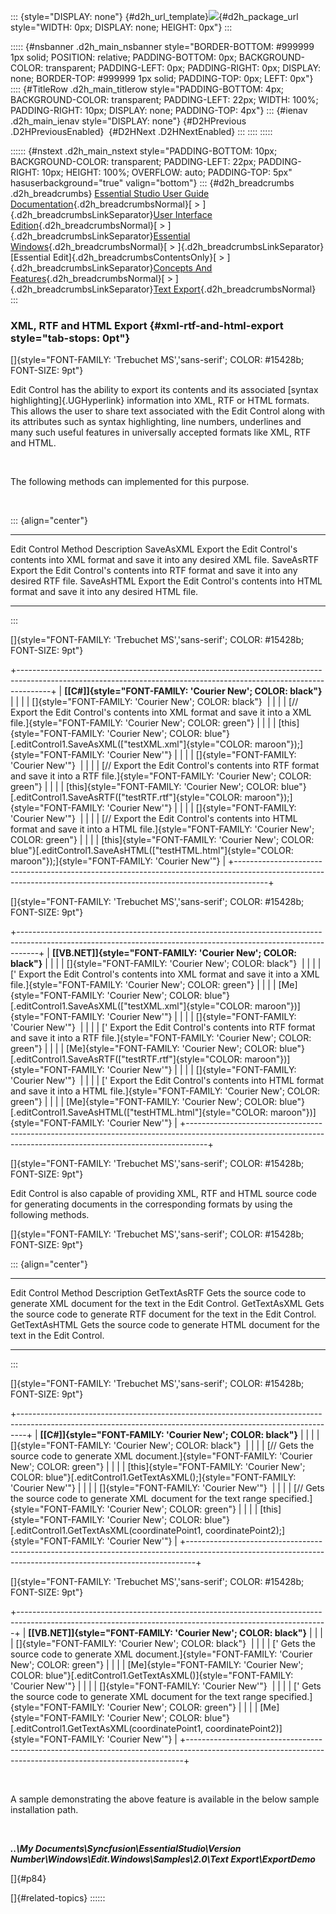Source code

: ::: {style="DISPLAY: none"}
[](ms-xhelp:///?Id=d2h_url_template){#d2h_url_template}![](!package_url!){#d2h_package_url style="WIDTH: 0px; DISPLAY: none; HEIGHT: 0px"}
:::

::::: {#nsbanner .d2h_main_nsbanner style="BORDER-BOTTOM: #999999 1px solid; POSITION: relative; PADDING-BOTTOM: 0px; BACKGROUND-COLOR: transparent; PADDING-LEFT: 0px; PADDING-RIGHT: 0px; DISPLAY: none; BORDER-TOP: #999999 1px solid; PADDING-TOP: 0px; LEFT: 0px"}
:::: {#TitleRow .d2h_main_titlerow style="PADDING-BOTTOM: 4px; BACKGROUND-COLOR: transparent; PADDING-LEFT: 22px; WIDTH: 100%; PADDING-RIGHT: 10px; DISPLAY: none; PADDING-TOP: 4px"}
::: {#ienav .d2h_main_ienav style="DISPLAY: none"}
[](ms-xhelp:///?Id=6b08b4a2-9abe-4f63-9f4a-7a7d80020564){#D2HPrevious .D2HPreviousEnabled}  [](ms-xhelp:///?Id=e4b365f3-d8b4-4cc5-96ec-5bec21860004){#D2HNext .D2HNextEnabled}
:::
::::
:::::

:::::: {#nstext .d2h_main_nstext style="PADDING-BOTTOM: 10px; BACKGROUND-COLOR: transparent; PADDING-LEFT: 22px; PADDING-RIGHT: 10px; HEIGHT: 100%; OVERFLOW: auto; PADDING-TOP: 5px" hasuserbackground="true" valign="bottom"}
::: {#d2h_breadcrumbs .d2h_breadcrumbs}
[Essential Studio User Guide Documentation](ms-xhelp:///?Id=12457748-09e3-4d74-a240-8e049cedf030){.d2h_breadcrumbsNormal}[ \> ]{.d2h_breadcrumbsLinkSeparator}[User Interface Edition](ms-xhelp:///?Id=c29296b7-531c-413b-a0ec-488ca1f7f669){.d2h_breadcrumbsNormal}[ \> ]{.d2h_breadcrumbsLinkSeparator}[Essential Windows](ms-xhelp:///?Id=e60759d8-47a4-4570-9d7a-16a68d63f2ea){.d2h_breadcrumbsNormal}[ \> ]{.d2h_breadcrumbsLinkSeparator}[Essential Edit]{.d2h_breadcrumbsContentsOnly}[ \> ]{.d2h_breadcrumbsLinkSeparator}[Concepts And Features](ms-xhelp:///?Id=7c39cee6-8434-4711-a18e-efaba8ac85c0){.d2h_breadcrumbsNormal}[ \> ]{.d2h_breadcrumbsLinkSeparator}[Text Export](ms-xhelp:///?Id=6b08b4a2-9abe-4f63-9f4a-7a7d80020564){.d2h_breadcrumbsNormal}
:::

### XML, RTF and HTML Export {#xml-rtf-and-html-export style="tab-stops: 0pt"}

[]{style="FONT-FAMILY: 'Trebuchet MS','sans-serif'; COLOR: #15428b; FONT-SIZE: 9pt"} 

Edit Control has the ability to export its contents and its associated [syntax highlighting]{.UGHyperlink} information into XML, RTF or HTML formats. This allows the user to share text associated with the Edit Control along with its attributes such as syntax highlighting, line numbers, underlines and many such useful features in universally accepted formats like XML, RTF and HTML.

 

The following methods can implemented for this purpose.

 

::: {align="center"}
  --------------------- ----------------------------------------------------------------------------------------------
  Edit Control Method   Description
  SaveAsXML             Export the Edit Control\'s contents into XML format and save it into any desired XML file.
  SaveAsRTF             Export the Edit Control\'s contents into RTF format and save it into any desired RTF file.
  SaveAsHTML            Export the Edit Control\'s contents into HTML format and save it into any desired HTML file.
  --------------------- ----------------------------------------------------------------------------------------------
:::

[]{style="FONT-FAMILY: 'Trebuchet MS','sans-serif'; COLOR: #15428b; FONT-SIZE: 9pt"} 

+--------------------------------------------------------------------------------------------------------------------------------------------------------------------+
| **[\[C#\]]{style="FONT-FAMILY: 'Courier New'; COLOR: black"}**                                                                                                     |
|                                                                                                                                                                    |
| []{style="FONT-FAMILY: 'Courier New'; COLOR: black"}                                                                                                               |
|                                                                                                                                                                    |
| [// Export the Edit Control\'s contents into XML format and save it into a XML file.]{style="FONT-FAMILY: 'Courier New'; COLOR: green"}                            |
|                                                                                                                                                                    |
| [this]{style="FONT-FAMILY: 'Courier New'; COLOR: blue"}[.editControl1.SaveAsXML([\"testXML.xml\"]{style="COLOR: maroon"});]{style="FONT-FAMILY: 'Courier New'"}    |
|                                                                                                                                                                    |
| []{style="FONT-FAMILY: 'Courier New'"}                                                                                                                             |
|                                                                                                                                                                    |
| [// Export the Edit Control\'s contents into RTF format and save it into a RTF file.]{style="FONT-FAMILY: 'Courier New'; COLOR: green"}                            |
|                                                                                                                                                                    |
| [this]{style="FONT-FAMILY: 'Courier New'; COLOR: blue"}[.editControl1.SaveAsRTF([\"testRTF.rtf\"]{style="COLOR: maroon"});]{style="FONT-FAMILY: 'Courier New'"}    |
|                                                                                                                                                                    |
| []{style="FONT-FAMILY: 'Courier New'"}                                                                                                                             |
|                                                                                                                                                                    |
| [// Export the Edit Control\'s contents into HTML format and save it into a HTML file.]{style="FONT-FAMILY: 'Courier New'; COLOR: green"}                          |
|                                                                                                                                                                    |
| [this]{style="FONT-FAMILY: 'Courier New'; COLOR: blue"}[.editControl1.SaveAsHTML([\"testHTML.html\"]{style="COLOR: maroon"});]{style="FONT-FAMILY: 'Courier New'"} |
+--------------------------------------------------------------------------------------------------------------------------------------------------------------------+

[]{style="FONT-FAMILY: 'Trebuchet MS','sans-serif'; COLOR: #15428b; FONT-SIZE: 9pt"} 

+-----------------------------------------------------------------------------------------------------------------------------------------------------------------+
| **[\[VB.NET\]]{style="FONT-FAMILY: 'Courier New'; COLOR: black"}**                                                                                              |
|                                                                                                                                                                 |
| []{style="FONT-FAMILY: 'Courier New'; COLOR: black"}                                                                                                            |
|                                                                                                                                                                 |
| [\' Export the Edit Control\'s contents into XML format and save it into a XML file.]{style="FONT-FAMILY: 'Courier New'; COLOR: green"}                         |
|                                                                                                                                                                 |
| [Me]{style="FONT-FAMILY: 'Courier New'; COLOR: blue"}[.editControl1.SaveAsXML([\"testXML.xml\"]{style="COLOR: maroon"})]{style="FONT-FAMILY: 'Courier New'"}    |
|                                                                                                                                                                 |
| []{style="FONT-FAMILY: 'Courier New'"}                                                                                                                          |
|                                                                                                                                                                 |
| [\' Export the Edit Control\'s contents into RTF format and save it into a RTF file.]{style="FONT-FAMILY: 'Courier New'; COLOR: green"}                         |
|                                                                                                                                                                 |
| [Me]{style="FONT-FAMILY: 'Courier New'; COLOR: blue"}[.editControl1.SaveAsRTF([\"testRTF.rtf\"]{style="COLOR: maroon"})]{style="FONT-FAMILY: 'Courier New'"}    |
|                                                                                                                                                                 |
| []{style="FONT-FAMILY: 'Courier New'"}                                                                                                                          |
|                                                                                                                                                                 |
| [\' Export the Edit Control\'s contents into HTML format and save it into a HTML file.]{style="FONT-FAMILY: 'Courier New'; COLOR: green"}                       |
|                                                                                                                                                                 |
| [Me]{style="FONT-FAMILY: 'Courier New'; COLOR: blue"}[.editControl1.SaveAsHTML([\"testHTML.html\"]{style="COLOR: maroon"})]{style="FONT-FAMILY: 'Courier New'"} |
+-----------------------------------------------------------------------------------------------------------------------------------------------------------------+

[]{style="FONT-FAMILY: 'Trebuchet MS','sans-serif'; COLOR: #15428b; FONT-SIZE: 9pt"} 

Edit Control is also capable of providing XML, RTF and HTML source code for generating documents in the corresponding formats by using the following methods.

[]{style="FONT-FAMILY: 'Trebuchet MS','sans-serif'; COLOR: #15428b; FONT-SIZE: 9pt"} 

::: {align="center"}
  --------------------- ----------------------------------------------------------------------------------
  Edit Control Method   Description
  GetTextAsRTF          Gets the source code to generate XML document for the text in the Edit Control.
  GetTextAsXML          Gets the source code to generate RTF document for the text in the Edit Control.
  GetTextAsHTML         Gets the source code to generate HTML document for the text in the Edit Control.
  --------------------- ----------------------------------------------------------------------------------
:::

[]{style="FONT-FAMILY: 'Trebuchet MS','sans-serif'; COLOR: #15428b; FONT-SIZE: 9pt"} 

+--------------------------------------------------------------------------------------------------------------------------------------------------------------+
| **[\[C#\]]{style="FONT-FAMILY: 'Courier New'; COLOR: black"}**                                                                                               |
|                                                                                                                                                              |
| []{style="FONT-FAMILY: 'Courier New'; COLOR: black"}                                                                                                         |
|                                                                                                                                                              |
| [// Gets the source code to generate XML document.]{style="FONT-FAMILY: 'Courier New'; COLOR: green"}                                                        |
|                                                                                                                                                              |
| [this]{style="FONT-FAMILY: 'Courier New'; COLOR: blue"}[.editControl1.GetTextAsXML();]{style="FONT-FAMILY: 'Courier New'"}                                   |
|                                                                                                                                                              |
| []{style="FONT-FAMILY: 'Courier New'"}                                                                                                                       |
|                                                                                                                                                              |
| [// Gets the source code to generate XML document for the text range specified.]{style="FONT-FAMILY: 'Courier New'; COLOR: green"}                           |
|                                                                                                                                                              |
| [this]{style="FONT-FAMILY: 'Courier New'; COLOR: blue"}[.editControl1.GetTextAsXML(coordinatePoint1, coordinatePoint2);]{style="FONT-FAMILY: 'Courier New'"} |
+--------------------------------------------------------------------------------------------------------------------------------------------------------------+

[]{style="FONT-FAMILY: 'Trebuchet MS','sans-serif'; COLOR: #15428b; FONT-SIZE: 9pt"} 

+-----------------------------------------------------------------------------------------------------------------------------------------------------------+
| **[\[VB.NET\]]{style="FONT-FAMILY: 'Courier New'; COLOR: black"}**                                                                                        |
|                                                                                                                                                           |
| []{style="FONT-FAMILY: 'Courier New'; COLOR: black"}                                                                                                      |
|                                                                                                                                                           |
| [\' Gets the source code to generate XML document.]{style="FONT-FAMILY: 'Courier New'; COLOR: green"}                                                     |
|                                                                                                                                                           |
| [Me]{style="FONT-FAMILY: 'Courier New'; COLOR: blue"}[.editControl1.GetTextAsXML()]{style="FONT-FAMILY: 'Courier New'"}                                   |
|                                                                                                                                                           |
| []{style="FONT-FAMILY: 'Courier New'"}                                                                                                                    |
|                                                                                                                                                           |
| [\' Gets the source code to generate XML document for the text range specified.]{style="FONT-FAMILY: 'Courier New'; COLOR: green"}                        |
|                                                                                                                                                           |
| [Me]{style="FONT-FAMILY: 'Courier New'; COLOR: blue"}[.editControl1.GetTextAsXML(coordinatePoint1, coordinatePoint2)]{style="FONT-FAMILY: 'Courier New'"} |
+-----------------------------------------------------------------------------------------------------------------------------------------------------------+

 

A sample demonstrating the above feature is available in the below sample installation path.

 

***..\\My Documents\\Syncfusion\\EssentialStudio\\Version Number\\Windows\\Edit.Windows\\Samples\\2.0\\Text Export\\ExportDemo***

[]{#p84} 

[]{#related-topics}
::::::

━━━━━━━━━━━━━━━━━━━━

Among the lines of the entries, count those containing the string "generate" and give only the number.

| Answer space |
7